*Stored records:*

※ ※ ※

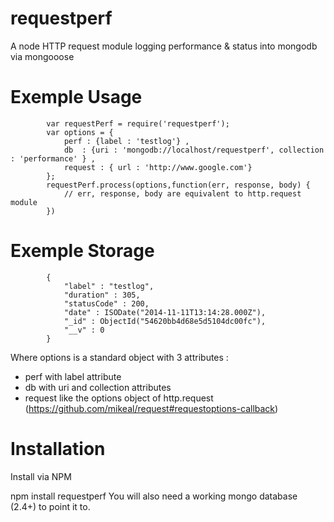 requestperf
===

A node HTTP request module logging performance & status into mongodb via mongooose

# Exemple Usage

			var requestPerf = require('requestperf');
			var options = {
				perf : {label : 'testlog'} ,
				db  : {uri : 'mongodb://localhost/requestperf', collection : 'performance' } ,
				request : { url : 'http://www.google.com'} 
			};
			requestPerf.process(options,function(err, response, body) {
				// err, response, body are equivalent to http.request module
			})			

# Exemple Storage
			{
			    "label" : "testlog",
			    "duration" : 305,
			    "statusCode" : 200,
			    "date" : ISODate("2014-11-11T13:14:28.000Z"),
			    "_id" : ObjectId("54620bb4d68e5d5104dc00fc"),
			    "__v" : 0
			}

		
Where options is a standard object with 3 attributes : 
- perf with label attribute
- db with uri and collection attributes
- request like the options object of http.request (https://github.com/mikeal/request#requestoptions-callback)


# Installation

Install via NPM

npm install requestperf
You will also need a working mongo database (2.4+) to point it to.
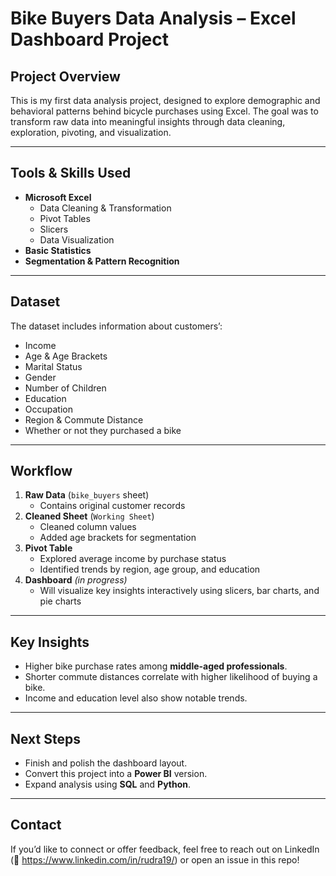 #  Bike Buyers Data Analysis – Excel Dashboard Project

##  Project Overview
This is my first data analysis project, designed to explore demographic and behavioral patterns behind bicycle purchases using Excel. The goal was to transform raw data into meaningful insights through data cleaning, exploration, pivoting, and visualization.

---

##  Tools & Skills Used
- **Microsoft Excel**
  - Data Cleaning & Transformation
  - Pivot Tables
  - Slicers
  - Data Visualization
- **Basic Statistics**
- **Segmentation & Pattern Recognition**

---

##  Dataset
The dataset includes information about customers’:
- Income
- Age & Age Brackets
- Marital Status
- Gender
- Number of Children
- Education
- Occupation
- Region & Commute Distance
- Whether or not they purchased a bike

---

##  Workflow

1. **Raw Data** (`bike_buyers` sheet)
   - Contains original customer records
2. **Cleaned Sheet** (`Working Sheet`)
   - Cleaned column values
   - Added age brackets for segmentation
3. **Pivot Table**
   - Explored average income by purchase status
   - Identified trends by region, age group, and education
4. **Dashboard** *(in progress)*
   - Will visualize key insights interactively using slicers, bar charts, and pie charts

---

##  Key Insights
- Higher bike purchase rates among **middle-aged professionals**.
- Shorter commute distances correlate with higher likelihood of buying a bike.
- Income and education level also show notable trends.

---

## Next Steps
- Finish and polish the dashboard layout.
- Convert this project into a **Power BI** version.
- Expand analysis using **SQL** and **Python**.

---

##  Contact
If you’d like to connect or offer feedback, feel free to reach out on LinkedIn (🔗 https://www.linkedin.com/in/rudra19/) or open an issue in this repo!


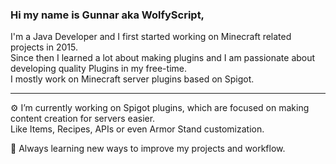### Hi my name is Gunnar aka WolfyScript,
I'm a Java Developer and I first started working on Minecraft related projects in 2015.  
Since then I learned a lot about making plugins and I am passionate about developing quality Plugins in my free-time.  
I mostly work on Minecraft server plugins based on Spigot.
_______

:gear: I’m currently working on Spigot plugins, which are focused on making content creation for servers easier.  
Like Items, Recipes, APIs or even Armor Stand customization.

:book: Always learning new ways to improve my projects and workflow.
 

<!--
**WolfyScript/WolfyScript** is a ✨ _special_ ✨ repository because its `README.md` (this file) appears on your GitHub profile.

![Spiget Downloads](https://img.shields.io/spiget/downloads/64124?color=blue&style=flat-square)  
[SpigotMC](https://www.spigotmc.org/resources/64124/), GitHub
![Spiget Downloads](https://img.shields.io/spiget/downloads/55883?color=blue&style=flat-square)  
[SpigotMC](https://www.spigotmc.org/resources/55883/), GitHub (Wiki)
![Spiget Downloads](https://img.shields.io/spiget/downloads/64126?color=blue&style=flat-square)  
[SpigotMC](https://www.spigotmc.org/resources/64126/), GitHub

Here are some ideas to get you started:

- 🔭 I’m currently working on ...
- 🌱 I’m currently learning ...
- 👯 I’m looking to collaborate on ...
- 🤔 I’m looking for help with ...
- 💬 Ask me about ...
- 📫 How to reach me: ...
- 😄 Pronouns: ...
- ⚡ Fun fact: ...
-->
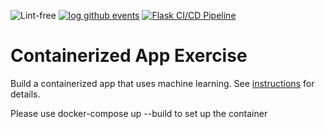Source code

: ![Lint-free](https://github.com/nyu-software-engineering/containerized-app-exercise/actions/workflows/lint.yml/badge.svg)
[![log github events](https://github.com/software-students-spring2024/4-containerized-app-exercise-bzd/actions/workflows/event-logger.yml/badge.svg)](https://github.com/software-students-spring2024/4-containerized-app-exercise-bzd/actions/workflows/event-logger.yml)
[![Flask CI/CD Pipeline](https://github.com/software-students-spring2024/4-containerized-app-exercise-bzd/actions/workflows/cicd.yml/badge.svg)](https://github.com/software-students-spring2024/4-containerized-app-exercise-bzd/actions/workflows/cicd.yml)
# Containerized App Exercise

Build a containerized app that uses machine learning. See [instructions](./instructions.md) for details.

Please use docker-compose up --build to set up the container
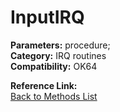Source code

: # InputIRQ

**Parameters:** procedure;  
**Category:** IRQ routines  
**Compatibility:** OK64  

**Reference Link:**  
[Back to Methods List](../../SUMMARY.md)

※ ※ ※

Take the line above containing "[SpigotMC](https://www.spigotmc.org/resources/64124/), GitHub", the line containing "[SpigotMC](https://www.spigotmc.org/resources/64126/), GitHub", and all lines in between, and copy them exactly without anything else.

*WRITTEN SOLUTION:*
[SpigotMC](https://www.spigotmc.org/resources/64124/), GitHub
![Spiget Downloads](https://img.shields.io/spiget/downloads/55883?color=blue&style=flat-square)  
[SpigotMC](https://www.spigotmc.org/resources/55883/), GitHub (Wiki)
![Spiget Downloads](https://img.shields.io/spiget/downloads/64126?color=blue&style=flat-square)  
[SpigotMC](https://www.spigotmc.org/resources/64126/), GitHub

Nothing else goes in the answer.